No appeal lies from the denial of a motion for reargument (Rodriguez v Nevei Bais, Inc., 158 AD3d 597, 598 [1st Dept 2018]). Plaintiffs contend that their motion to renew should have been granted due to a change in the law (see CPLR 2221[e][2]). However, they made their motion on the basis of new evidence. In any event, in light of our decision about Realty's standing/capacity, plaintiffs' appellate arguments about renewal are academic.
Although neither Sprei nor Miller has opposed plaintiffs' appeal, plaintiffs' argument that their fraud claim against these defendants should be reinstated is unavailing. Plaintiffs allege that Miller and Sprei represented that they would be able to fund a $14 million reorganization. However, "the alleged misrepresentations as to the availability of financing are non-actionable expressions of future expectations, not statements concerning an existing fact" (88 Blue Corp. v Staten Bldrs. Co., 176 AD2d 536, 538 [1st Dept 1991] ["The contract   itself demonstrates (counterclaim plaintiffs') knowledge that such financing was neither [*4]secured nor definite at the time of contract formation"]).
The contract claim fails as against Miller, who was not a party to the alleged contract, the Second Amended Plan of Reorganization. Even if, as plaintiffs allege, the contract included the First Amended Summary of Indicative Terms (term sheet), the outcome would be the same because Miller was not a party to that document either.

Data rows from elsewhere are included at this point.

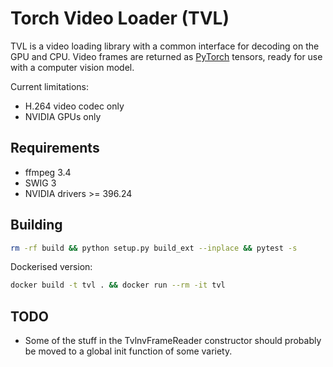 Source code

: # Torch Video Loader (TVL)

TVL is a video loading library with a common interface for decoding on the GPU and CPU. Video
frames are returned as [PyTorch](https://pytorch.org/) tensors, ready for use with a computer
vision model.

Current limitations:

* H.264 video codec only
* NVIDIA GPUs only

## Requirements

* ffmpeg 3.4
* SWIG 3
* NVIDIA drivers >= 396.24

## Building

```bash
rm -rf build && python setup.py build_ext --inplace && pytest -s
```

Dockerised version:

```bash
docker build -t tvl . && docker run --rm -it tvl
```

## TODO

* Some of the stuff in the TvlnvFrameReader constructor should probably be moved to
  a global init function of some variety.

Sprei signed the term sheet individually, but the term sheet says that if he fails to fully fund the Plan, the $200,000 deposit will be forfeited as liquidated damages to Realty. Plaintiffs allege that Sprei failed to provide sufficient funding, and Sprei did not submit documentary evidence refuting this allegation. Hence, the fifth cause of action should not be dismissed as against him. However, under the express terms of the parties' contract, his liability is capped at $200,000.
THIS CONSTITUTES THE DECISION AND ORDER OF THE SUPREME COURT, APPELLATE DIVISION, FIRST DEPARTMENT.